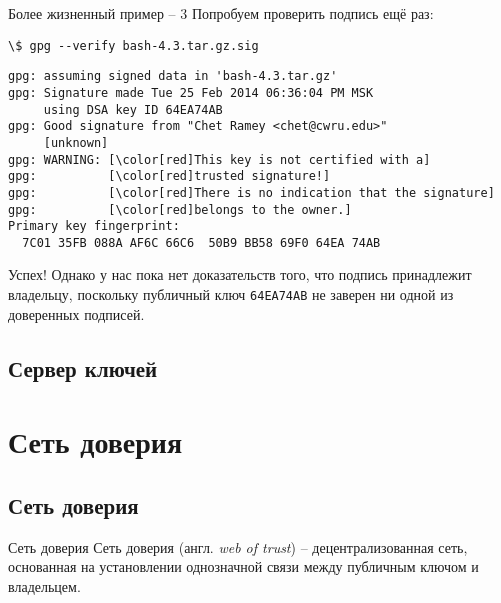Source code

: \documentclass[presentation]{beamer}
\begin{document}
\begin{frame}[fragile]{Более жизненный пример -- 3}
  Попробуем проверить подпись ещё раз:
  \begin{Verbatim}[commandchars=\\\[\]]
\$ gpg --verify bash-4.3.tar.gz.sig
  \end{Verbatim}
  \footnotesize
  \begin{Verbatim}[commandchars=\\\[\]]
gpg: assuming signed data in 'bash-4.3.tar.gz'
gpg: Signature made Tue 25 Feb 2014 06:36:04 PM MSK
     using DSA key ID 64EA74AB
gpg: Good signature from "Chet Ramey <chet@cwru.edu>"
     [unknown]
gpg: WARNING: [\color[red]This key is not certified with a]
gpg:          [\color[red]trusted signature!]
gpg:          [\color[red]There is no indication that the signature]
gpg:          [\color[red]belongs to the owner.]
Primary key fingerprint:
  7C01 35FB 088A AF6C 66C6  50B9 BB58 69F0 64EA 74AB
  \end{Verbatim}
  \normalsize

  \vspace{5 mm}

  Успех!  Однако у нас пока нет доказательств того, что подпись
  принадлежит владельцу, поскольку публичный ключ \texttt{64EA74AB} не
  заверен ни одной из доверенных подписей.
\end{frame}



\subsection{Сервер ключей}





\section{Сеть доверия}

\subsection{Сеть доверия}

\begin{frame}{Сеть доверия}
  \raisebox{-.30em}{\Large\HandRight}\hspace{.25em} Сеть доверия
  (англ. \emph{web of trust}) -- децентрализованная сеть, основанная
  на установлении однозначной связи между публичным ключом и
  владельцем.
\end{frame}
\end{document}
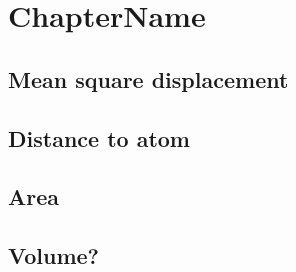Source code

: \chapter{ChapterName}
    \section{Mean square displacement}
    \section{Distance to atom}
    \section{Area}
    \section{Volume?}
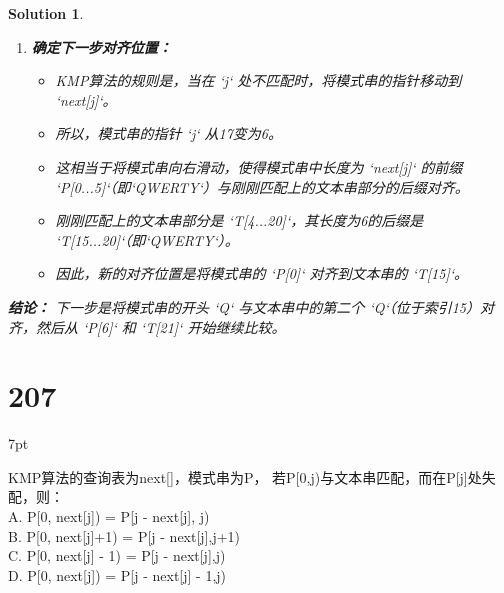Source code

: \documentclass[UTF8]{report}
\newtheorem{solution}{Solution}
\theoremstyle{MyLineTheoremStyle} %
\theoremstyle{MyBlockTheoremStyle} %
\theoremstyle{MySubsubsectionStyle} %
\newenvironment{graybox}{%
        \def\FrameCommand{%
        \hspace{1pt}%
        {\color{gray}\small \vrule width 2pt}%
        {\color{graybox_color}\vrule width 4pt}%
        \colorbox{graybox_color}%
        }%
        \MakeFramed{\advance\hsize-\width\FrameRestore}%
        \noindent\hspace{-4.55pt}%
        \begin{adjustwidth}{}{7pt}%
        \vspace{2pt}\vspace{2pt}%
        }
        {%
        \vspace{2pt}\end{adjustwidth}\endMakeFramed%
        }
\begin{document}
\begin{solution}
\begin{enumerate}
    \item \textbf{确定下一步对齐位置：}
    \begin{itemize}
        \item KMP算法的规则是，当在 `j` 处不匹配时，将模式串的指针移动到 `next[j]`。
        \item 所以，模式串的指针 `j` 从17变为6。
        \item 这相当于将模式串向右滑动，使得模式串中长度为 `next[j]` 的前缀 `P[0...5]`（即`QWERTY`）与刚刚匹配上的文本串部分的后缀对齐。
        \item 刚刚匹配上的文本串部分是 `T[4...20]`，其长度为6的后缀是 `T[15...20]`（即`QWERTY`）。
        \item 因此，新的对齐位置是将模式串的 `P[0]` 对齐到文本串的 `T[15]`。
    \end{itemize}
\end{enumerate}

\textbf{结论：}
下一步是将模式串的开头 `Q` 与文本串中的第二个 `Q`（位于索引15）对齐，然后从 `P[6]` 和 `T[21]` 开始继续比较。
\end{solution}


\section*{207}
\begin{graybox}
KMP算法的查询表为next[]，模式串为P，
若P[0,j)与文本串匹配，而在P[j]处失配，则：\\
A. P[0, next[j]) = P[j - next[j], j)\\
B. P[0, next[j]+1) = P[j - next[j],j+1)\\
C. P[0, next[j] - 1) = P[j - next[j],j)\\
D. P[0, next[j]) = P[j - next[j] - 1,j)
\end{graybox}
\end{document}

Problem to solve = Word for word, write out each line of the records, but leave the pictures behind.

Solution =
Source code

: \documentclass[presentation]{beamer}
\begin{document}
\begin{frame}[fragile]{Более жизненный пример -- 3}
  Попробуем проверить подпись ещё раз:
  \begin{Verbatim}[commandchars=\\\[\]]
\$ gpg --verify bash-4.3.tar.gz.sig
  \end{Verbatim}
  \footnotesize
  \begin{Verbatim}[commandchars=\\\[\]]
gpg: assuming signed data in 'bash-4.3.tar.gz'
gpg: Signature made Tue 25 Feb 2014 06:36:04 PM MSK
     using DSA key ID 64EA74AB
gpg: Good signature from "Chet Ramey <chet@cwru.edu>"
     [unknown]
gpg: WARNING: [\color[red]This key is not certified with a]
gpg:          [\color[red]trusted signature!]
gpg:          [\color[red]There is no indication that the signature]
gpg:          [\color[red]belongs to the owner.]
Primary key fingerprint:
  7C01 35FB 088A AF6C 66C6  50B9 BB58 69F0 64EA 74AB
  \end{Verbatim}
  \normalsize

  \vspace{5 mm}

  Успех!  Однако у нас пока нет доказательств того, что подпись
  принадлежит владельцу, поскольку публичный ключ \texttt{64EA74AB} не
  заверен ни одной из доверенных подписей.
\end{frame}



\subsection{Сервер ключей}





\section{Сеть доверия}

\subsection{Сеть доверия}

\begin{frame}{Сеть доверия}
  \raisebox{-.30em}{\Large\HandRight}\hspace{.25em} Сеть доверия
  (англ. \emph{web of trust}) -- децентрализованная сеть, основанная
  на установлении однозначной связи между публичным ключом и
  владельцем.
\end{frame}
\end{document}
Source code

: \chapter{ChapterName}
    \section{Mean square displacement}
    \section{Distance to atom}
    \section{Area}
    \section{Volume?}
Source code

: \documentclass[UTF8]{report}
\newtheorem{solution}{Solution}
\theoremstyle{MyLineTheoremStyle} %
\theoremstyle{MyBlockTheoremStyle} %
\theoremstyle{MySubsubsectionStyle} %
\newenvironment{graybox}{%
        \def\FrameCommand{%
        \hspace{1pt}%
        {\color{gray}\small \vrule width 2pt}%
        {\color{graybox_color}\vrule width 4pt}%
        \colorbox{graybox_color}%
        }%
        \MakeFramed{\advance\hsize-\width\FrameRestore}%
        \noindent\hspace{-4.55pt}%
        \begin{adjustwidth}{}{7pt}%
        \vspace{2pt}\vspace{2pt}%
        }
        {%
        \vspace{2pt}\end{adjustwidth}\endMakeFramed%
        }
\begin{document}
\begin{solution}
\begin{enumerate}
    \item \textbf{确定下一步对齐位置：}
    \begin{itemize}
        \item KMP算法的规则是，当在 `j` 处不匹配时，将模式串的指针移动到 `next[j]`。
        \item 所以，模式串的指针 `j` 从17变为6。
        \item 这相当于将模式串向右滑动，使得模式串中长度为 `next[j]` 的前缀 `P[0...5]`（即`QWERTY`）与刚刚匹配上的文本串部分的后缀对齐。
        \item 刚刚匹配上的文本串部分是 `T[4...20]`，其长度为6的后缀是 `T[15...20]`（即`QWERTY`）。
        \item 因此，新的对齐位置是将模式串的 `P[0]` 对齐到文本串的 `T[15]`。
    \end{itemize}
\end{enumerate}

\textbf{结论：}
下一步是将模式串的开头 `Q` 与文本串中的第二个 `Q`（位于索引15）对齐，然后从 `P[6]` 和 `T[21]` 开始继续比较。
\end{solution}


\section*{207}
\begin{graybox}
KMP算法的查询表为next[]，模式串为P，
若P[0,j)与文本串匹配，而在P[j]处失配，则：\\
A. P[0, next[j]) = P[j - next[j], j)\\
B. P[0, next[j]+1) = P[j - next[j],j+1)\\
C. P[0, next[j] - 1) = P[j - next[j],j)\\
D. P[0, next[j]) = P[j - next[j] - 1,j)
\end{graybox}
\end{document}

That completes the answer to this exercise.